Non-opioid receptors are present throughout the nervous system – the brain, spinal cord, pain and sensory fibers. And so opioids have many other effects on the nervous system that can lead to things like respiratory depression, constipation, and cognitive effects. These drugs also cause resistance or addiction. So the initial goal of our work, and the approach that others take in this area, is to focus on the surrounding nerve fibers, such as the skin and other areas specific to the sensation of pain reactions; With the idea that if we can identify molecules that are specific to those points, the side effects of drugs will be less.
You have studied other sensory abilities in addition to pain, right?

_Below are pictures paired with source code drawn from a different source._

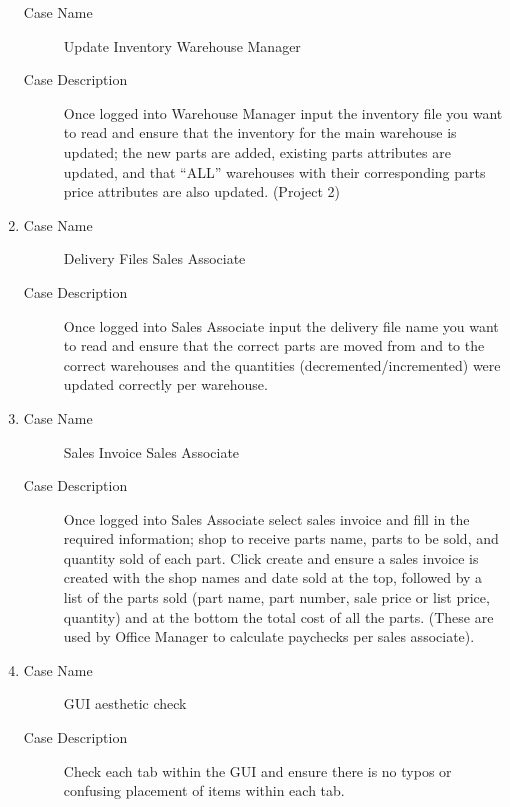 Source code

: \documentclass{report}
\begin{document}
\begin{enumerate}
\begin{description}
          \item [Case Name] Update Inventory Warehouse Manager
          \item [Case Description] Once logged into Warehouse Manager input the inventory file you want to read and ensure that the inventory for the main warehouse is updated; the new parts are added, existing parts attributes are updated, and that “ALL” warehouses with their corresponding parts price attributes are also updated. (Project 2)
        \end{description}
  \item \begin{description}
          \item [Case Name] Delivery Files Sales Associate
          \item [Case Description] Once logged into Sales Associate input the delivery file name you want to read and ensure that the correct parts are moved from and to the correct warehouses and the quantities (decremented/incremented) were updated correctly per warehouse.
        \end{description}
  \item \begin{description}
          \item [Case Name] Sales Invoice Sales Associate
          \item [Case Description] Once logged into Sales Associate select sales invoice and fill in the required information; shop to receive parts name, parts to be sold, and quantity sold of each part. Click create and ensure a sales invoice is created with the shop names and date sold at the top, followed by a list of the parts sold (part name, part number, sale price or list price, quantity) and at the bottom the total cost of all the parts. (These are used by Office Manager to calculate paychecks per sales associate).
        \end{description}
  \item \begin{description}
          \item [Case Name] GUI aesthetic check
          \item [Case Description] Check each tab within the GUI and ensure there is no typos or confusing placement of items within each tab.
        \end{description}
\end{enumerate}
\end{document}
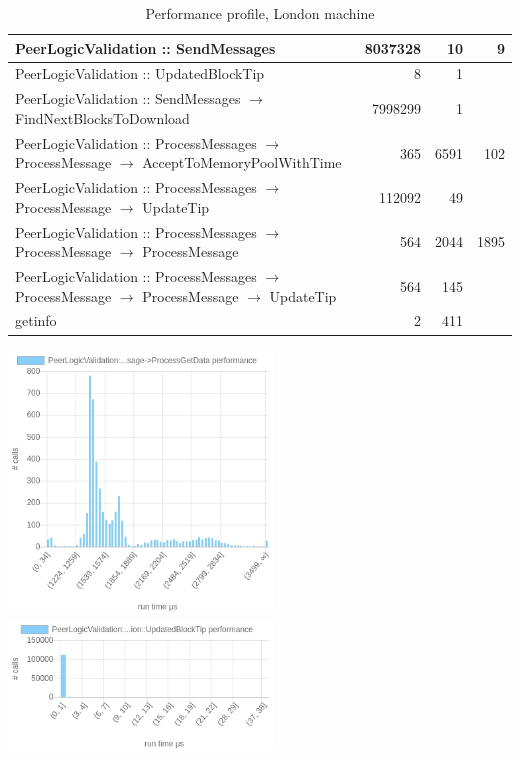 \documentclass{article}
\begin{document}
\begin{table}
\begin{longtable}{P{8cm}|r|r|r}
	PeerLogicValidation :: SendMessages& 8037328& 10&9\\\hline
	PeerLogicValidation :: UpdatedBlockTip& 8& 1&\\\hline
	PeerLogicValidation :: SendMessages $\to$ FindNextBlocksToDownload& 7998299& 1&\\\hline
	PeerLogicValidation :: ProcessMessages $\to$ ProcessMessage $\to$ AcceptToMemoryPoolWithTime& 365& 6591&102\\\hline
	PeerLogicValidation :: ProcessMessages $\to$ ProcessMessage $\to$ UpdateTip& 112092& 49&\\\hline
	PeerLogicValidation :: ProcessMessages $\to$ ProcessMessage $\to$ ProcessMessage& 564& 2044&1895\\\hline
	PeerLogicValidation :: ProcessMessages $\to$ ProcessMessage $\to$ ProcessMessage $\to$ UpdateTip& 564& 145&\\\hline
	getinfo& 2& 411&\\\hline
\end{longtable}

\caption{\label{tableProfilingLondon} Performance profile, London machine}
\end{table}

\includegraphics[width=7cm]{images/london/chartPeerLogicValidation_3A_3AProcessMessages-_3EProcessMessage-_3EProcessGetData.png}
\includegraphics[width=7cm]{images/london/chartPeerLogicValidation_3A_3AProcessMessages-_3EProcessMessage-_3EPeerLogicValidation_3A_3AUpdatedBlockTip.png}
\end{document}
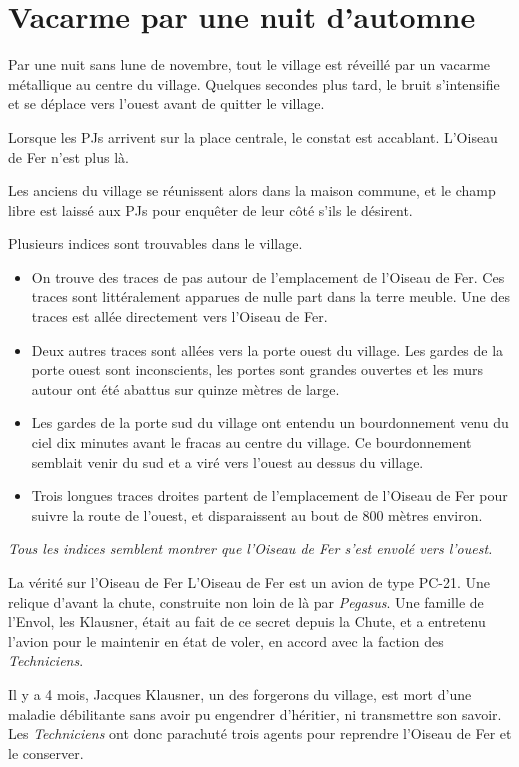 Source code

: \documentclass[10pt,twoside,twocolumn,openany,bg=print,justified]{dndbook}
\begin{document}
\section{Vacarme par une nuit d'automne}

Par une nuit sans lune de novembre, tout le village est réveillé par un vacarme métallique au centre du village. Quelques secondes plus tard, le bruit s'intensifie et se déplace vers l'ouest avant de quitter le village.

Lorsque les PJs arrivent sur la place centrale, le constat est accablant. L'Oiseau de Fer n'est plus là.

Les anciens du village se réunissent alors dans la maison commune, et le champ libre est laissé aux PJs pour enquêter de leur côté s'ils le désirent.

Plusieurs indices sont trouvables dans le village.

\begin{itemize}
\item On trouve des traces de pas autour de l'emplacement de l'Oiseau de Fer. Ces traces sont littéralement apparues de nulle part dans la terre meuble. Une des traces est allée directement vers l'Oiseau de Fer.
\item Deux autres traces sont allées vers la porte ouest du village. Les gardes de la porte ouest sont inconscients, les portes sont grandes ouvertes et les murs autour ont été abattus sur quinze mètres de large.
\item Les gardes de la porte sud du village ont entendu un bourdonnement venu du ciel dix minutes avant le fracas au centre du village. Ce bourdonnement semblait venir du sud et a viré vers l'ouest au dessus du village.
\item Trois longues traces droites partent de l'emplacement de l'Oiseau de Fer pour suivre la route de l'ouest, et disparaissent au bout de 800 mètres environ.
\end{itemize}

\textit{Tous les indices semblent montrer que l'Oiseau de Fer s'est envolé vers l'ouest.}

\begin{commentbox}{La vérité sur l'Oiseau de Fer}
L'Oiseau de Fer est un avion de type PC-21. Une relique d'avant la chute, construite non loin de là par \textit{Pegasus}. Une famille de l'Envol, les Klausner, était au fait de ce secret depuis la Chute, et a entretenu l'avion pour le maintenir en état de voler, en accord avec la faction des \textit{Techniciens}.

Il y a 4 mois, Jacques Klausner, un des forgerons du village, est mort d'une maladie débilitante sans avoir pu engendrer d'héritier, ni transmettre son savoir. Les \textit{Techniciens} ont donc parachuté trois agents pour reprendre l'Oiseau de Fer et le conserver.
\end{commentbox}
\end{document}
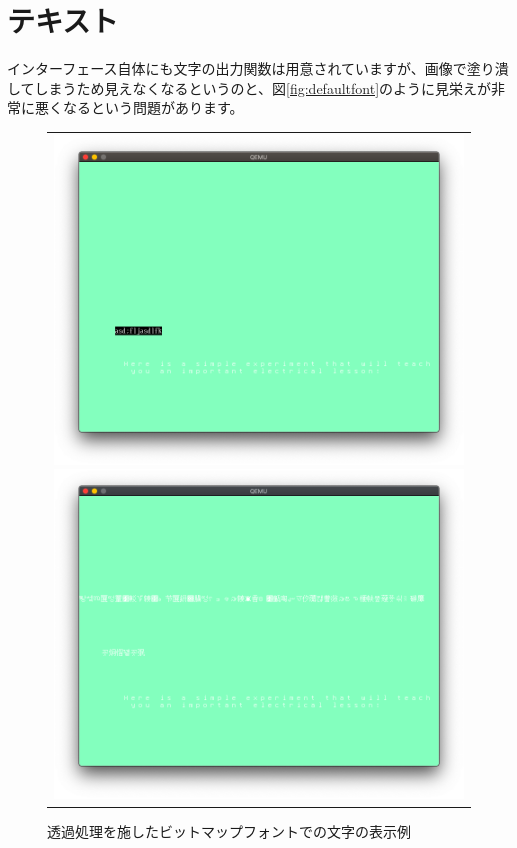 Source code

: \documentclass[10pt,b5paper,twoside,openany]{ltjsbook}
\begin{document}
\section{テキスト}
インターフェース自体にも文字の出力関数は用意されていますが、画像で塗り潰してしまうため見えなくなるというのと、図\ref{fig:defaultfont}のように見栄えが非常に悪くなるという問題があります。
\begin{figure}[H]
    \centering
    \begin{tabular}{c}
        \begin{minipage}{0.5\hsize}
            \centering
            \includegraphics[scale=0.22]{pic/defaultfont.png}
            \caption{標準インターフェースでの文字の表示例}
            \label{fig:defaultfont}
        \end{minipage}
        \begin{minipage}{0.5\hsize}
            \centering
            \includegraphics[scale=0.22]{pic/screenshot.png}
            \caption{透過処理を施したビットマップフォントでの文字の表示例}
            \label{fig:bitmapfont}
        \end{minipage}
    \end{tabular}  
\end{figure}
\end{document}
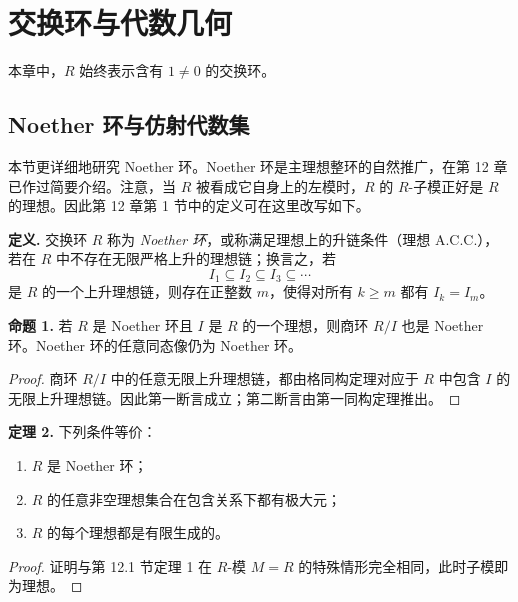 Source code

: 





\chapter{交换环与代数几何}

本章中，$R$ 始终表示含有 $1\ne0$ 的交换环。

\section{Noether 环与仿射代数集}

本节更详细地研究 Noether 环。Noether 环是主理想整环的自然推广，在第 12 章已作过简要介绍。注意，当 $R$ 被看成它自身上的左模时，$R$ 的 $R$-子模正好是 $R$ 的理想。因此第 12 章第 1 节中的定义可在这里改写如下。

\noindent\textbf{定义.} 交换环 $R$ 称为 \emph{Noether 环}，或称满足理想上的升链条件（理想 A.C.C.），若在 $R$ 中不存在无限严格上升的理想链；换言之，若
\[
I_1\subseteq I_2\subseteq I_3\subseteq\cdots
\]
是 $R$ 的一个上升理想链，则存在正整数 $m$，使得对所有 $k\ge m$ 都有 $I_k=I_m$。

\noindent\textbf{命题 1.} 若 $R$ 是 Noether 环且 $I$ 是 $R$ 的一个理想，则商环 $R/I$ 也是 Noether 环。Noether 环的任意同态像仍为 Noether 环。

\begin{proof}
	商环 $R/I$ 中的任意无限上升理想链，都由格同构定理对应于 $R$ 中包含 $I$ 的无限上升理想链。因此第一断言成立；第二断言由第一同构定理推出。
\end{proof}

\noindent\textbf{定理 2.} 下列条件等价：
\begin{enumerate}[label=(\arabic*)]
	\item $R$ 是 Noether 环；
	\item $R$ 的任意非空理想集合在包含关系下都有极大元；
	\item $R$ 的每个理想都是有限生成的。
\end{enumerate}

\begin{proof}
	证明与第 12.1 节定理 1 在 $R$-模 $M=R$ 的特殊情形完全相同，此时子模即为理想。
\end{proof}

Yes. We are generally interested in sensory systems and understanding their overall function – not just the pain pathway. They give your brain the ability to produce an inner view of the outside world. But the fascinating thing I have found about sensory systems is that different animals see the world in different ways. We studied infrared sensation in rattlesnakes because, like everyone else, we thought they were related to the sensation of heat – and because this was close to our understanding of the mechanisms of pain sensation. Recently, people in my lab were working on the mechanism of electro-receptors (sensing electric fields); A trait found in aquatic animals such as sharks or ospreys. Scientists have studied these animals for many years and found that they use these systems (such as infrared and electro-receptors), and have done aesthetic physiological research on their physiology. What had not been studied much was the understanding of the molecular basis of these systems. And now there are many tools, such as DNA and RNA sequencing, that we can use to make connections between molecules and physiology. This is almost where we enter the field. We have used these molecular tools and are reviewing some very beautiful research to be able to create a molecular framework for these physiological and behavioral systems.